4. The sole question in this appeal is what is the true interpretation to be put on Section 173 (1) and (21, Punjab Municipal Act. The section provides:
'173 (1) The committee may grant permission in writing, on such conditions as it may deem fit for the safety or convenience of persons passing by, or dwelling or working in the neighbourhood, and may charge fees for such permission, and may at its discretion withdraw the permission, to any person to:
(a) ........ ........ ........(b) ........ ........ ........(c) ........ ........ ........(d) ........ ........ ........ (e) erect or set up any fence, post, stall or scaffolding in any public street.
(2) Whoever does any of the acts mentioned in Sub-section (1) without the written permission of the Committee shall be punishable with fine which may extend to fifty rupees and the Committee ..... or any person authorised by the committee may-
(i) after reasonable opportunity has been given to the owner to remove his material and he has failed to do so, remove or cause to be removed by the police, or any other agency, any such movable encroachments or overhanging structures and any such materials, goods or articles of merchandise and any such fence, post, stall, or scaffolding,
(ii) and take measures to restore the street to the condition it was in before any such alteration, excavation or damage.'
It is obvious that this section contemplates that if permission is given in writing by the Municipal Committee it can be withdrawn at its discretion which has been done in this case. The question is how is the Committee then to enforce its rights. Sub-section (2) of Section 173 no doubt does say, 'Whoever docs any of the acts mentioned in subsection (2) without the written permission of the Committee1and the argument raised by Mr. Sarin is that the wooden stall put up was not without the written permission of the Committee and therefore no action can be taken under this sub-section. He chiefly relies on a judgment of Jai Lal J. in --'Uttam Singh v. Municipal Committee, Rawalpindi', AIR 1934, Lah 783 (2) (A), where permission had been given under Section 178 for a specific time and after the lapse of that time no rent was paid by the licensee and the Municipal Committee prosecuted him under Section 173. The learned Judge held that Section 173 is not applicable to these facts and observed at page 735:
'In my opinion the view of the learned Sessions Judge is correct that Section 173, as it is worded, cannot be applied to such cases. On the other hand, it applies to cases of recent encroachments made without sanction of the Municipal Committee. The result may be unfortunate, but, in my opinion, according to law as it is, the remedy of the Committee is to have recourse to the Civil Courts and not to prosecute in the criminal Courts. The Committee having sanctioned the encroachment on payment of what is described to be rent and the relationship between the Committee and the petitioner being that of landlord and tenant or licensor and licensee, it seems to me that it is all the more reasonable that the aggrieved party should seek its remedy in the civil Courts.'
5. In the present case what has happened is that the license which was granted has been revoked. Therefore the wooden structure which is on the public road is there without any permission of the Committee in writing. The words in Sub-section (2) of Section 173, in my opinion, should Be read in such a manner that they do not lead to absurdity,' and if we read in that way the words are vide enough to cover cases where permission had been given but had been withdrawn because in that case the licensee would become a trespasser and the object of the Act is that the Municipal Committee should be able to remove without delay any structure which has been put up either without their permission or in regard to which permission has been withdrawn.

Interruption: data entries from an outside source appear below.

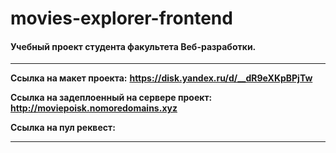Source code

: # movies-explorer-frontend
#### Учебный проект студента факультета Веб-разработки.

---
**Ссылка на макет проекта:**
**https://disk.yandex.ru/d/__dR9eXKpBPjTw**


**Ссылка на задеплоенный на сервере проект:**
**http://moviepoisk.nomoredomains.xyz**

**Ссылка на пул реквест:**
****
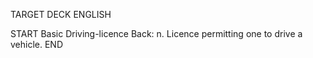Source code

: TARGET DECK
ENGLISH

START
Basic
Driving-licence
Back: n. Licence permitting one to drive a vehicle.
END
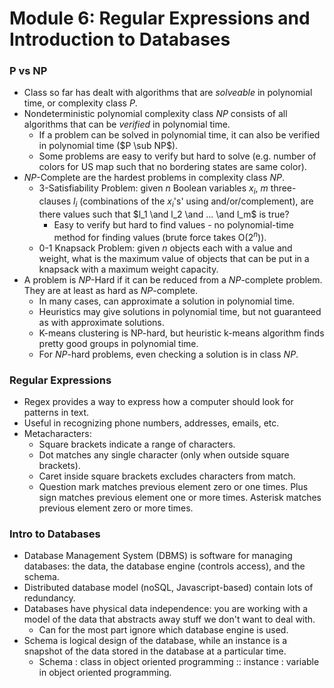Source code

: # Module 6: Regular Expressions and Introduction to Databases

### P vs NP

- Class so far has dealt with algorithms that are *solveable* in polynomial time, or complexity class $P$.
- Nondeterministic polynomial complexity class $NP$ consists of all algorithms that can be *verified* in polynomial time.
  - If a problem can be solved in polynomial time, it can also be verified in polynomial time ($P \sub NP$).
  - Some problems are easy to verify but hard to solve (e.g. number of colors for US map such that no bordering states are same color).
- $NP$-Complete are the hardest problems in complexity class $NP$.
  - 3-Satisfiability Problem: given $n$ Boolean variables $x_i$, $m$ three-clauses $l_i$ (combinations of the $x_i$'s' using and/or/complement), are there values such that $l_1 \and l_2 \and ... \and l_m$ is true?
    - Easy to verify but hard to find values - no polynomial-time method for finding values (brute force takes O($2^n$)).
  - 0-1 Knapsack Problem: given $n$ objects each with a value and weight, what is the maximum value of objects that can be put in a knapsack with a maximum weight capacity.
- A problem is $NP$-Hard if it can be reduced from a $NP$-complete problem. They are at least as hard as $NP$-complete.
  - In many cases, can approximate a solution in polynomial time.
  - Heuristics may give solutions in polynomial time, but not guaranteed as with approximate solutions.
  - K-means clustering is NP-hard, but heuristic k-means algorithm finds pretty good groups in polynomial time.
  - For $NP$-hard problems, even checking a solution is in class $NP$.

### Regular Expressions

- Regex provides a way to express how a computer should look for patterns in text.
- Useful in recognizing phone numbers, addresses, emails, etc.
- Metacharacters:
  - Square brackets indicate a range of characters.
  - Dot matches any single character (only when outside square brackets).
  - Caret inside square brackets excludes characters from match.
  - Question mark matches previous element zero or one times. Plus sign matches previous element one or more times. Asterisk matches previous element zero or more times.

### Intro to Databases

- Database Management System (DBMS) is software for managing databases: the data, the database engine (controls access), and the schema.
- Distributed database model (noSQL, Javascript-based) contain lots of redundancy.
- Databases have physical data independence: you are working with a model of the data that abstracts away stuff we don't want to deal with.
  - Can for the most part ignore which database engine is used.
- Schema is logical design of the database, while an instance is a snapshot of the data stored in the database at a particular time.
  - Schema : class in object oriented programming :: instance : variable in object oriented programming.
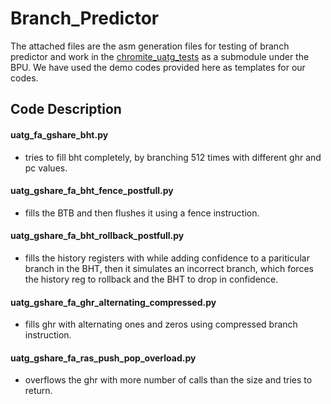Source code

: # Branch_Predictor
The attached files are the asm generation files for testing of branch predictor and work in the [chromite_uatg_tests](https://github.com/incoresemi/chromite_uatg_tests) as a submodule under the BPU. We have used the demo codes provided here as templates for our codes.

## Code Description
#### uatg_fa_gshare_bht.py 
- tries to fill bht completely, by branching 512 times with different ghr and pc values.
#### uatg_gshare_fa_bht_fence_postfull.py
- fills the BTB and then flushes it using a fence instruction.
#### uatg_gshare_fa_bht_rollback_postfull.py
- fills the history registers with while adding confidence to a pariticular branch in the BHT, then it simulates an incorrect branch, which forces the history reg to rollback and the BHT to drop in confidence.
#### uatg_gshare_fa_ghr_alternating_compressed.py 
- fills ghr with alternating ones and zeros using compressed branch instruction.
#### uatg_gshare_fa_ras_push_pop_overload.py 
- overflows the ghr with more number of calls than the size and tries to return. 
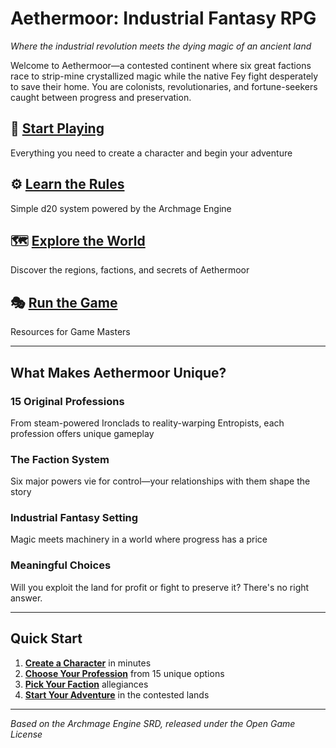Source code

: # Aethermoor: Industrial Fantasy RPG

*Where the industrial revolution meets the dying magic of an ancient land*

Welcome to Aethermoor—a contested continent where six great factions race to strip-mine crystallized magic while the native Fey fight desperately to save their home. You are colonists, revolutionaries, and fortune-seekers caught between progress and preservation.

## 🎲 [Start Playing](players-guide/index.md)
Everything you need to create a character and begin your adventure

## ⚙️ [Learn the Rules](rules/index.md)  
Simple d20 system powered by the Archmage Engine

## 🗺️ [Explore the World](setting/index.md)
Discover the regions, factions, and secrets of Aethermoor

## 🎭 [Run the Game](gm-guide/index.md)
Resources for Game Masters

---

## What Makes Aethermoor Unique?

### **15 Original Professions**
From steam-powered Ironclads to reality-warping Entropists, each profession offers unique gameplay

### **The Faction System**
Six major powers vie for control—your relationships with them shape the story

### **Industrial Fantasy Setting**
Magic meets machinery in a world where progress has a price

### **Meaningful Choices**
Will you exploit the land for profit or fight to preserve it? There's no right answer.

---

## Quick Start

1. **[Create a Character](players-guide/character-creation.md)** in minutes
2. **[Choose Your Profession](players-guide/professions/index.md)** from 15 unique options
3. **[Pick Your Faction](setting/factions.md)** allegiances
4. **[Start Your Adventure](gm-guide/adventures.md)** in the contested lands

---

*Based on the Archmage Engine SRD, released under the Open Game License*
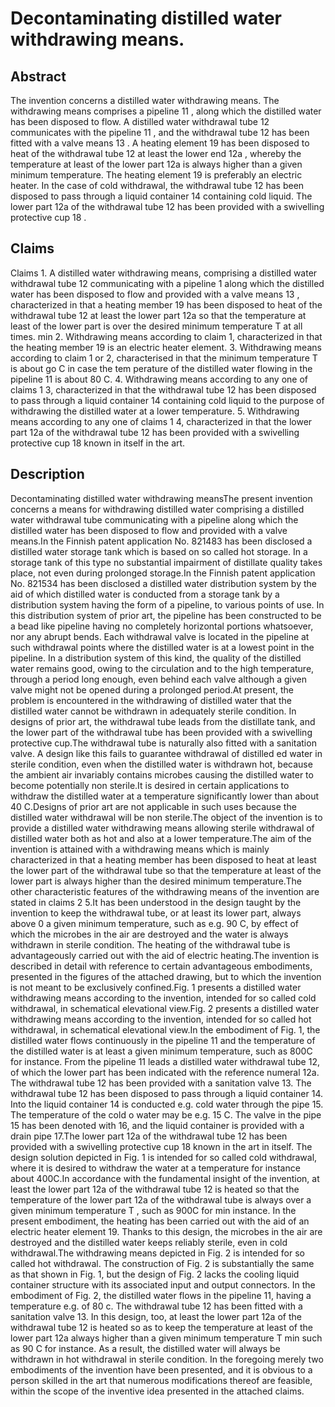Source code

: # Decontaminating distilled water withdrawing means.

## Abstract
The invention concerns a distilled water withdrawing means. The withdrawing means comprises a pipeline 11 , along which the distilled water has been disposed to flow. A distilled water withdrawal tube 12 communicates with the pipeline 11 , and the withdrawal tube 12 has been fitted with a valve means 13 . A heating element 19 has been disposed to heat of the withdrawal tube 12 at least the lower end 12a , whereby the temperature at least of the lower part 12a is always higher than a given minimum temperature. The heating element 19 is preferably an electric heater. In the case of cold withdrawal, the withdrawal tube 12 has been disposed to pass through a liquid container 14 containing cold liquid. The lower part 12a of the withdrawal tube 12 has been provided with a swivelling protective cup 18 .

## Claims
Claims 1. A distilled water withdrawing means, comprising a distilled water withdrawal tube 12 communicating with a pipeline 1 along which the distilled water has been disposed to flow and provided with a valve means 13 , characterized in that a heating member 19 has been disposed to heat of the withdrawal tube 12 at least the lower part 12a so that the temperature at least of the lower part is over the desired minimum temperature T at all times. min 2. Withdrawing means according to claim 1, characterized in that the heating member 19 is an electric heater element. 3. Withdrawing means according to claim 1 or 2, characterised in that the minimum temperature T is about go C in case the tem perature of the distilled water flowing in the pipeline 11 is about 80 C. 4. Withdrawing means according to any one of claims 1 3, characterized in that the withdrawal tube 12 has been disposed to pass through a liquid container 14 containing cold liquid to the purpose of withdrawing the distilled water at a lower temperature. 5. Withdrawing means according to any one of claims 1 4, characterized in that the lower part 12a of the withdrawal tube 12 has been provided with a swivelling protective cup 18 known in itself in the art.

## Description
Decontaminating distilled water withdrawing meansThe present invention concerns a means for withdrawing distilled water comprising a distilled water withdrawal tube communicating with a pipeline along which the distilled water has been disposed to flow and provided with a valve means.In the Finnish patent application No. 821483 has been disclosed a distilled water storage tank which is based on so called hot storage. In a storage tank of this type no substantial impairment of distillate quality takes place, not even during prolonged storage.In the Finnish patent application No. 821534 has been disclosed a distilled water distribution system by the aid of which distilled water is conducted from a storage tank by a distribution system having the form of a pipeline, to various points of use. In this distribution system of prior art, the pipeline has been constructed to be a bead like pipeline having no completely horizontal portions whatsoever, nor any abrupt bends. Each withdrawal valve is located in the pipeline at such withdrawal points where the distilled water is at a lowest point in the pipeline. In a distribution system of this kind, the quality of the distilled water remains good, owing to the circulation and to the high temperature, through a period long enough, even behind each valve although a given valve might not be opened during a prolonged period.At present, the problem is encountered in the withdrawing of distilled water that the distilled water cannot be withdrawn in adequately sterile condition. In designs of prior art, the withdrawal tube leads from the distillate tank, and the lower part of the withdrawal tube has been provided with a swivelling protective cup.The withdrawal tube is naturally also fitted with a sanitation valve. A design like this fails to guarantee withdrawal of distilled ed water in sterile condition, even when the distilled water is withdrawn hot, because the ambient air invariably contains microbes causing the distilled water to become potentially non sterile.It is desired in certain applications to withdraw the distilled water at a temperature significantly lower than about 40 C.Designs of prior art are not applicable in such uses because the distilled water withdrawal will be non sterile.The object of the invention is to provide a distilled water withdrawing means allowing sterile withdrawal of distilled water both as hot and also at a lower temperature.The aim of the invention is attained with a withdrawing means which is mainly characterized in that a heating member has been disposed to heat at least the lower part of the withdrawal tube so that the temperature at least of the lower part is always higher than the desired minimum temperature.The other characteristic features of the withdrawing means of the invention are stated in claims 2 5.It has been understood in the design taught by the invention to keep the withdrawal tube, or at least its lower part, always above 0 a given minimum temperature, such as e.g. 90 C, by effect of which the microbes in the air are destroyed and the water is always withdrawn in sterile condition. The heating of the withdrawal tube is advantageously carried out with the aid of electric heating.The invention is described in detail with reference to certain advantageous embodiments, presented in the figures of the attached drawing, but to which the invention is not meant to be exclusively confined.Fig. 1 presents a distilled water withdrawing means according to the invention, intended for so called cold withdrawal, in schematical elevational view.Fig. 2 presents a distilled water withdrawing means according to the invention, intended for so called hot withdrawal, in schematical elevational view.In the embodiment of Fig. 1, the distilled water flows continuously in the pipeline 11 and the temperature of the distilled water is at least a given minimum temperature, such as 800C for instance. From the pipeline 11 leads a distilled water withdrawal tube 12, of which the lower part has been indicated with the reference numeral 12a. The withdrawal tube 12 has been provided with a sanitation valve 13. The withdrawal tube 12 has been disposed to pass through a liquid container 14. Into the liquid container 14 is conducted e.g. cold water through the pipe 15. The temperature of the cold o water may be e.g. 15 C. The valve in the pipe 15 has been denoted with 16, and the liquid container is provided with a drain pipe 17.The lower part 12a of the withdrawal tube 12 has been provided with a swivelling protective cup 18 known in the art in itself. The design solution depicted in Fig. 1 is intended for so called cold withdrawal, where it is desired to withdraw the water at a temperature for instance about 400C.In accordance with the fundamental insight of the invention, at least the lower part 12a of the withdrawal tube 12 is heated so that the temperature of the lower part 12a of the withdrawal tube is always over a given minimum temperature T , such as 900C for min instance. In the present embodiment, the heating has been carried out with the aid of an electric heater element 19. Thanks to this design, the microbes in the air are destroyed and the distilled water keeps reliably sterile, even in cold withdrawal.The withdrawing means depicted in Fig. 2 is intended for so called hot withdrawal. The construction of Fig. 2 is substantially the same as that shown in Fig. 1, but the design of Fig. 2 lacks the cooling liquid container structure with its associated input and output connectors. In the embodiment of Fig. 2, the distilled water flows in the pipeline 11, having a temperature e.g. of 80 c. The withdrawal tube 12 has been fitted with a sanitation valve 13. In this design, too, at least the lower part 12a of the withdrawal tube 12 is heated so as to keep the temperature at least of the lower part 12a always higher than a given minimum temperature T min such as 90 C for instance. As a result, the distilled water will always be withdrawn in hot withdrawal in sterile condition. In the foregoing merely two embodiments of the invention have been presented, and it is obvious to a person skilled in the art that numerous modifications thereof are feasible, within the scope of the inventive idea presented in the attached claims.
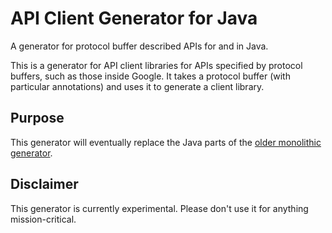 # API Client Generator for Java

A generator for protocol buffer described APIs for and in Java.

This is a generator for API client libraries for APIs specified by protocol
buffers, such as those inside Google. It takes a protocol buffer (with
particular annotations) and uses it to generate a client library.

## Purpose

This generator will eventually replace the Java parts of the
[older monolithic generator](https://github.com/googleapis/gapic-generator).

## Disclaimer

This generator is currently experimental. Please don't use it for anything
mission-critical.
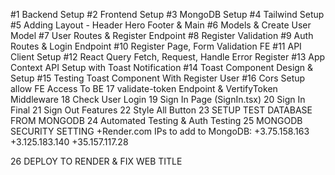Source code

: #1 Backend Setup
#2 Frontend Setup
#3 MongoDB Setup
#4 Tailwind Setup
#5 Adding Layout - Header Hero Footer & Main
#6 Models & Create User Model
#7 User Routes & Register Endpoint
#8 Register Validation
#9 Auth Routes & Login Endpoint
#10 Register Page, Form Validation FE
#11 API Client Setup
#12 React Query Fetch, Request, Handle Error Register
#13 App Context API Setup with Toast Notification
#14 Toast Component Design & Setup
#15 Testing Toast Component With Register User
#16 Cors Setup allow FE Access To BE
17 validate-token Endpoint & VertifyToken Middleware
18 Check User Login
19 Sign In Page (SignIn.tsx)
20 Sign In Final
21 Sign Out Features
22 Style All Button
23 SETUP TEST DATABASE FROM MONGODB
24 Automated Testing & Auth Testing
25 MONGODB SECURITY SETTING
+Render.com IPs to add to MongoDB:
+3.75.158.163
+3.125.183.140
+35.157.117.28

26 DEPLOY TO RENDER & FIX WEB TITLE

6. I would therefore hold that the learned Judge was in error in construing the section in such a manner as to preclude tlie Municipal Committee from taking action in a summary way and thus achieving the object of the Punjab Municipal Act which is to keep public highway free from all obstructions even though either through ignorance or greed it permitted encroachment to be made upon them.
7. I would therefore allow this appeal, set aside the decree of the appellate Court and restore that of the trial Court. In the circumstances of the case there will be no order as to costs in this Court or in the. Courts below.
8. I allow one month's time to the plaintiff to remove the structure.